_ASSIGNED TASK_
The response must contain every line of the records that follow, duplicated exactly.

_MATERIALS PROVIDED_
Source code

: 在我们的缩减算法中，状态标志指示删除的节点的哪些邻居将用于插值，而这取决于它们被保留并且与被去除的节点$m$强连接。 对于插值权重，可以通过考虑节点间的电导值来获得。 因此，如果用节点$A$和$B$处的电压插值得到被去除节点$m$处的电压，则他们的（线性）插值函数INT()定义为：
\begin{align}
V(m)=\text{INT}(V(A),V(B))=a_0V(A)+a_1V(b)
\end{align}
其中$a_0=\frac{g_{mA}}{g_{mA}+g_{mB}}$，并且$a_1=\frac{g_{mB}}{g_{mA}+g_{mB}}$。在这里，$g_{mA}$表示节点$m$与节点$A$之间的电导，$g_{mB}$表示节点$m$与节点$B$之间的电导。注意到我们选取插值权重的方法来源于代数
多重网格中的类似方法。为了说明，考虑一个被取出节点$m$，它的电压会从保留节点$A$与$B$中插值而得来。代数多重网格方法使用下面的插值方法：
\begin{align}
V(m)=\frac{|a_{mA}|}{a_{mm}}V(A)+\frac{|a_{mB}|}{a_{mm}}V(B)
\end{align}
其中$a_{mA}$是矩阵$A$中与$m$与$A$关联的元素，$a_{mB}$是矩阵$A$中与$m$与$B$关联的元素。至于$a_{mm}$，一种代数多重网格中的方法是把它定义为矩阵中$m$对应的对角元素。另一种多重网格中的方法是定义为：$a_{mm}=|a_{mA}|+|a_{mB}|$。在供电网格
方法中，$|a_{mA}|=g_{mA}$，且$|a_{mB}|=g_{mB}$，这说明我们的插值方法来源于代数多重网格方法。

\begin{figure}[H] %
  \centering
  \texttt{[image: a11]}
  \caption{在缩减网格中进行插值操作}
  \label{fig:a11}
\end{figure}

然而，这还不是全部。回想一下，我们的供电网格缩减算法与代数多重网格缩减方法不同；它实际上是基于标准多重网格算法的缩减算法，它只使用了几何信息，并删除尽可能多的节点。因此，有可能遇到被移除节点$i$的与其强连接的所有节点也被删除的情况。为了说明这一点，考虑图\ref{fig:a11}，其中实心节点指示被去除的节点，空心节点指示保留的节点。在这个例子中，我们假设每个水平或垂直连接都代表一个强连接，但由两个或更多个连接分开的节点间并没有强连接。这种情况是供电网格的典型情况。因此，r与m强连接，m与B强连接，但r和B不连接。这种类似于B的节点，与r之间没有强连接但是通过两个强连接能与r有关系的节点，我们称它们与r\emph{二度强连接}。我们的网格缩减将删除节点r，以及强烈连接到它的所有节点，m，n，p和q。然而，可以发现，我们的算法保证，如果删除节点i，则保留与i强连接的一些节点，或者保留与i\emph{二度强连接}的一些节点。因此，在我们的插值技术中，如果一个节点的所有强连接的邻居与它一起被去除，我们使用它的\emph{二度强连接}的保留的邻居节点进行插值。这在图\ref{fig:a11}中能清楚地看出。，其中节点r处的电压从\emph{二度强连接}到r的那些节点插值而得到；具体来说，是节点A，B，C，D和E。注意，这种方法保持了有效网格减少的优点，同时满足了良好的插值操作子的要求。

_ANSWER FOR THIS EXERCISE_
Source code

: 在我们的缩减算法中，状态标志指示删除的节点的哪些邻居将用于插值，而这取决于它们被保留并且与被去除的节点$m$强连接。 对于插值权重，可以通过考虑节点间的电导值来获得。 因此，如果用节点$A$和$B$处的电压插值得到被去除节点$m$处的电压，则他们的（线性）插值函数INT()定义为：
\begin{align}
V(m)=\text{INT}(V(A),V(B))=a_0V(A)+a_1V(b)
\end{align}
其中$a_0=\frac{g_{mA}}{g_{mA}+g_{mB}}$，并且$a_1=\frac{g_{mB}}{g_{mA}+g_{mB}}$。在这里，$g_{mA}$表示节点$m$与节点$A$之间的电导，$g_{mB}$表示节点$m$与节点$B$之间的电导。注意到我们选取插值权重的方法来源于代数
多重网格中的类似方法。为了说明，考虑一个被取出节点$m$，它的电压会从保留节点$A$与$B$中插值而得来。代数多重网格方法使用下面的插值方法：
\begin{align}
V(m)=\frac{|a_{mA}|}{a_{mm}}V(A)+\frac{|a_{mB}|}{a_{mm}}V(B)
\end{align}
其中$a_{mA}$是矩阵$A$中与$m$与$A$关联的元素，$a_{mB}$是矩阵$A$中与$m$与$B$关联的元素。至于$a_{mm}$，一种代数多重网格中的方法是把它定义为矩阵中$m$对应的对角元素。另一种多重网格中的方法是定义为：$a_{mm}=|a_{mA}|+|a_{mB}|$。在供电网格
方法中，$|a_{mA}|=g_{mA}$，且$|a_{mB}|=g_{mB}$，这说明我们的插值方法来源于代数多重网格方法。

\begin{figure}[H] %
  \centering
  \texttt{[image: a11]}
  \caption{在缩减网格中进行插值操作}
  \label{fig:a11}
\end{figure}

然而，这还不是全部。回想一下，我们的供电网格缩减算法与代数多重网格缩减方法不同；它实际上是基于标准多重网格算法的缩减算法，它只使用了几何信息，并删除尽可能多的节点。因此，有可能遇到被移除节点$i$的与其强连接的所有节点也被删除的情况。为了说明这一点，考虑图\ref{fig:a11}，其中实心节点指示被去除的节点，空心节点指示保留的节点。在这个例子中，我们假设每个水平或垂直连接都代表一个强连接，但由两个或更多个连接分开的节点间并没有强连接。这种情况是供电网格的典型情况。因此，r与m强连接，m与B强连接，但r和B不连接。这种类似于B的节点，与r之间没有强连接但是通过两个强连接能与r有关系的节点，我们称它们与r\emph{二度强连接}。我们的网格缩减将删除节点r，以及强烈连接到它的所有节点，m，n，p和q。然而，可以发现，我们的算法保证，如果删除节点i，则保留与i强连接的一些节点，或者保留与i\emph{二度强连接}的一些节点。因此，在我们的插值技术中，如果一个节点的所有强连接的邻居与它一起被去除，我们使用它的\emph{二度强连接}的保留的邻居节点进行插值。这在图\ref{fig:a11}中能清楚地看出。，其中节点r处的电压从\emph{二度强连接}到r的那些节点插值而得到；具体来说，是节点A，B，C，D和E。注意，这种方法保持了有效网格减少的优点，同时满足了良好的插值操作子的要求。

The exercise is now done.